TASK DESCRIPTION:
Once you have located the line containing "- **User Agents" in the material below, return it exactly along with each line after it through the line containing "- **Retries**: Implements".

--- START ---

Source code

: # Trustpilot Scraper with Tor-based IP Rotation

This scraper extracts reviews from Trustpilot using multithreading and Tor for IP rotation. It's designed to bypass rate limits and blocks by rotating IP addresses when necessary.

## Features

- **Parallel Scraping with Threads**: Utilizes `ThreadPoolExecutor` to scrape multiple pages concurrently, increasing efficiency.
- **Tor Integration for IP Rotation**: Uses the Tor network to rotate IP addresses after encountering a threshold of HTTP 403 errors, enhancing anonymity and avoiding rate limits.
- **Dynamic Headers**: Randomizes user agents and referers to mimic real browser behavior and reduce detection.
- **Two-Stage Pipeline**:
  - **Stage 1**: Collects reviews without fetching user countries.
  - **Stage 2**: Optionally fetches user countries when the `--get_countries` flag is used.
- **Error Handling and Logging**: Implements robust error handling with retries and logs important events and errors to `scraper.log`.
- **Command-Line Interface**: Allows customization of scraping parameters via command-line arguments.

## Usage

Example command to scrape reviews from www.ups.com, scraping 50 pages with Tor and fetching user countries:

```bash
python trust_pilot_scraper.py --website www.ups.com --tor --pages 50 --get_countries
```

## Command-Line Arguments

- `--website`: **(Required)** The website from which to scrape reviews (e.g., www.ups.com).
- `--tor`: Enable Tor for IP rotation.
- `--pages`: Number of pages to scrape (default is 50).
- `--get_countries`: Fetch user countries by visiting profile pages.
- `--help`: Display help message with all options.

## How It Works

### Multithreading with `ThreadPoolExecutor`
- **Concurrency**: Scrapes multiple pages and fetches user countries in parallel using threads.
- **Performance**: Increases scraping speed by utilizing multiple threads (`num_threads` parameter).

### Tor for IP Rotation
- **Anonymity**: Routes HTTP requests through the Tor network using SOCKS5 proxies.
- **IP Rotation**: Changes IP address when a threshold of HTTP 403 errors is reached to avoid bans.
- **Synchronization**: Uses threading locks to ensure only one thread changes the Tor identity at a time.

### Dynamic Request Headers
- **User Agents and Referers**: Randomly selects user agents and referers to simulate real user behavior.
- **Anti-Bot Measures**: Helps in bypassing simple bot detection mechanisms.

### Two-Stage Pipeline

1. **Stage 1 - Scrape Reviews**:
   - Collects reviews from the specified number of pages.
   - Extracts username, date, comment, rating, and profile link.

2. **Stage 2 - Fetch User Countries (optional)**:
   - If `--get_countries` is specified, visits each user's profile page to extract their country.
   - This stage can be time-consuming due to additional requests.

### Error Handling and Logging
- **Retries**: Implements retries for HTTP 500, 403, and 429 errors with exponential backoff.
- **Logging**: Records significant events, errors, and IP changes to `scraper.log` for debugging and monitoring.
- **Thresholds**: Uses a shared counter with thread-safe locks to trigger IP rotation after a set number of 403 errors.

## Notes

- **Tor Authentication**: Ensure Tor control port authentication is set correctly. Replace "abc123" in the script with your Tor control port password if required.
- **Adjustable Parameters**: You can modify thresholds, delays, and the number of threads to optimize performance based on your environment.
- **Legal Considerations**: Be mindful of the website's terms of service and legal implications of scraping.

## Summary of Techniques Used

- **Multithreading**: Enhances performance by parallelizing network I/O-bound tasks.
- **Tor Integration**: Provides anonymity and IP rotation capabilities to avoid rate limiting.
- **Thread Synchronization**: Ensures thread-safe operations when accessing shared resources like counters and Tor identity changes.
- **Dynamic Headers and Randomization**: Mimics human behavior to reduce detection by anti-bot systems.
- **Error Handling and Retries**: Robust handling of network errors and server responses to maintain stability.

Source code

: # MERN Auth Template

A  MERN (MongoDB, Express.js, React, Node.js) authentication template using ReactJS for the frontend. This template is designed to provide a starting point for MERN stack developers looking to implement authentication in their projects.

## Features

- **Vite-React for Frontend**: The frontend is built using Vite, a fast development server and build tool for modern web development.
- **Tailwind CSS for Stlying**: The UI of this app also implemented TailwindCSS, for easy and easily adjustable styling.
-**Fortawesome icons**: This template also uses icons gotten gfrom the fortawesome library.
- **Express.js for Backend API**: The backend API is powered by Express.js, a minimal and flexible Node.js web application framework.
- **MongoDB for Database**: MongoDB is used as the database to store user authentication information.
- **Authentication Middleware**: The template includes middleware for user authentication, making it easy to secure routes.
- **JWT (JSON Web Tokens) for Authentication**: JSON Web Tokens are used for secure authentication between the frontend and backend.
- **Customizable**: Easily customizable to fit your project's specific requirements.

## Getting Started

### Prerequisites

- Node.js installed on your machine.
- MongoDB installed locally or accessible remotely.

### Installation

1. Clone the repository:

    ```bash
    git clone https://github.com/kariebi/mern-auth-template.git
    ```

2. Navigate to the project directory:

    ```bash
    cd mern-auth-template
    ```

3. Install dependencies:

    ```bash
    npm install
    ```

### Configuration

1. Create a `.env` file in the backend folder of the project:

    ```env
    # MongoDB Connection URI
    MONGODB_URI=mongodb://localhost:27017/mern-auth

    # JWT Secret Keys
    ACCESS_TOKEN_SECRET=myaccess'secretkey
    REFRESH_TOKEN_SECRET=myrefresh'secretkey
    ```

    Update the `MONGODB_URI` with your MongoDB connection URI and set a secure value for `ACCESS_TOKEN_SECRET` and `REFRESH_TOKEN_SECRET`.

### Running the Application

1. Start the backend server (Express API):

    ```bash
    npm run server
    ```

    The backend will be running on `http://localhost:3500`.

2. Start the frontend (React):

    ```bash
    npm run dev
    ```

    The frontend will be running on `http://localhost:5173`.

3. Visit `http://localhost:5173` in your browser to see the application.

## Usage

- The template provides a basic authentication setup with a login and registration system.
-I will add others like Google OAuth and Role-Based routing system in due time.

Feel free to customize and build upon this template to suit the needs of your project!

--- END ---

EXERCISE OUTPUT:
- **User Agents and Referers**: Randomly selects user agents and referers to simulate real user behavior.
- **Anti-Bot Measures**: Helps in bypassing simple bot detection mechanisms.

### Two-Stage Pipeline

1. **Stage 1 - Scrape Reviews**:
   - Collects reviews from the specified number of pages.
   - Extracts username, date, comment, rating, and profile link.

2. **Stage 2 - Fetch User Countries (optional)**:
   - If `--get_countries` is specified, visits each user's profile page to extract their country.
   - This stage can be time-consuming due to additional requests.

### Error Handling and Logging
- **Retries**: Implements retries for HTTP 500, 403, and 429 errors with exponential backoff.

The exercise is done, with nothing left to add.